James F. Simon, a noted author and commentator on the United States Supreme Court, will give the first lecture in the Amicus Curiae lecture series. Simon will speak at 7 p.m. Tuesday, Oct. 8, in Marshall University Foundation Hall, home of the Erickson Alumni Center.
“We are thrilled to have James Simon as a speaker in the lecture series,” said Patricia Proctor, director of the Simon Perry Center for Constitutional Democracy. “He is a wonderful writer with great insight into the history and the politics of the Supreme Court, and he is going to talk about a fascinating time in our political and judicial history.”
Simon will speak on the subject of his most recent book, FDR and Chief Justice Hughes: The President, The Supreme Court and the Epic Battle Over the New Deal, the third in a trilogy on clashes between American presidents and chief justices at critical times in American history. He also will compare Chief Justice Charles Evans Hughes to Chief Justice John Roberts (and Franklin Delano Roosevelt to Barack Obama) focusing particularly on the court’s Affordable Health Care Act decision.
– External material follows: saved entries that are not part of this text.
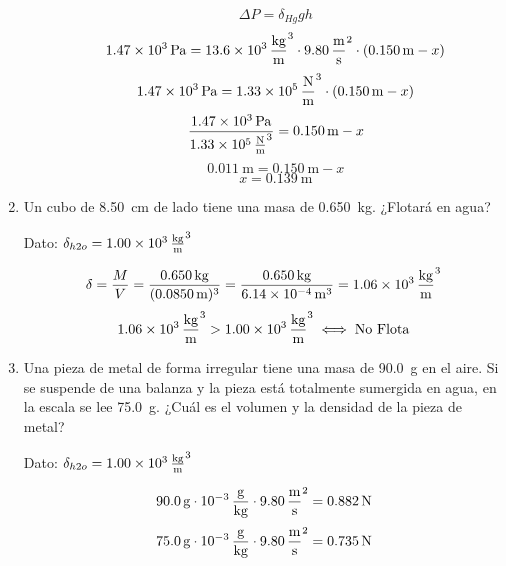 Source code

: \documentclass[Física - Práctica.root.tex]{subfiles}
\begin{document}
\begin{enumerate}
\begin{enumerate}
                \[\Delta P=\delta_{Hg}gh\]
                \[\SI{1,47e3}{\pascal}=\SI{13,6e3}{\kilogram\over\meter\cubed}\cdot\SI{9,80}{\meter\over\second\squared}\cdot(\SI{0,150}{\meter}-x)\]
                \[\SI{1,47e3}{\pascal}=\SI{1,33e5}{\newton\over\meter\cubed}\cdot(\SI{0,150}{\meter}-x)\]
                \[\frac{\SI{1,47e3}{\pascal}}{\SI{1,33e5}{\newton\over\meter\cubed}}=\SI{0,150}{\meter}-x\]
                \[\SI{0,011}{\meter}=\SI{0,150}{\meter}-x\]
                \[x=\boxed{\SI{0,139}{\meter}}\]
        \end{enumerate}

  \item Un cubo de \SI{8,50}{\cm} de lado tiene una masa de \SI{0,650}{\kilogram}. ¿Flotará en agua?

        Dato: $\delta_{h2o}=\SI{1,00e3}{\kilogram\over\meter\cubed}$

        \[
          \delta=\frac{M}{V}
          =\frac{\SI{0,650}{\kilogram}}{(\SI{0,0850}{\meter})^3}
          =\frac{\SI{0,650}{\kilogram}}{\SI{6,14e-4}{\meter\cubed}}
          =\SI{1,06e3}{\kilogram\over\meter\cubed}
        \]
        \[\SI{1,06e3}{\kilogram\over\meter\cubed}>\SI{1,00e3}{\kilogram\over\meter\cubed}\iff\text{No Flota}\]

        \newpage

  \item Una pieza de metal de forma irregular tiene una masa de \SI{90,0}{\gram} en el aire. Si se suspende de una balanza y la pieza está totalmente sumergida en agua, en la escala se lee \SI{75,0}{\gram}. ¿Cuál es el volumen y la densidad de la pieza de metal?

        Dato: $\delta_{h2o}=\SI{1,00e3}{\kilogram\over\meter\cubed}$

        \begin{multicols}{2}
          \begin{center}
          \end{center}

          \[\SI{90,0}{\gram}\cdot\SI{e-3}{\gram\over\kilogram}\cdot\SI{9,80}{\meter\over\second\squared}=\SI{0,882}{\newton}\]
          \[\SI{75,0}{\gram}\cdot\SI{e-3}{\gram\over\kilogram}\cdot\SI{9,80}{\meter\over\second\squared}=\SI{0,735}{\newton}\]


\end{multicols}
\end{enumerate}
\end{document}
Simon, who is dean emeritus and Martin Professor of Law emeritus of New York Law School, has written eight books on American history, law and politics. FDR and Chief Justice Hughes (Simon & Schuster, 2012) has been widely praised, with Jeffrey Toobin – the country’s preeminent commentator on the Supreme Court – calling it “an elegant dual biography of the incomparable FDR and a formidable Chief Justice” and Bob Woodward describing it as “a spectacular book, brilliantly conceived and executed.” Jean Edward Smith, former member of the Marshall University political science faculty and himself the author of the highly acclaimed and award-winning FDR, calls Simon’s book a “marvelously written, meticulously researched study” of the relationship between FDR and Chief Justice Hughes.
Simon was a commentator in the PBS series The Supreme Court and has been a legal affairs correspondent and contributing editor for Time magazine. He has lectured frequently in the United States and abroad. His other books include Lincoln and Chief Justice Taney: Slavery, Secession, and the President’s War Powers; What Kind of Nation: Thomas Jefferson, John Marshall, and the Epic Struggle to Create a United States (which was named a New York Times Notable Book); Independent Journey: The Life of William O. Douglas; The Antagonists: Felix Frankfurter, Hugo Black and Civil Liberties in Modern America, and The Center Holds: The Power Struggle Inside the Rehnquist Court.
The next lecture in the series will feature Louis Michael Seidman, professor of constitutional law at the Georgetown University Law Center and author of the book On Constitutional Disobedience. That event will take place at 7 p.m. Tuesday, Nov. 5, also at Foundation Hall.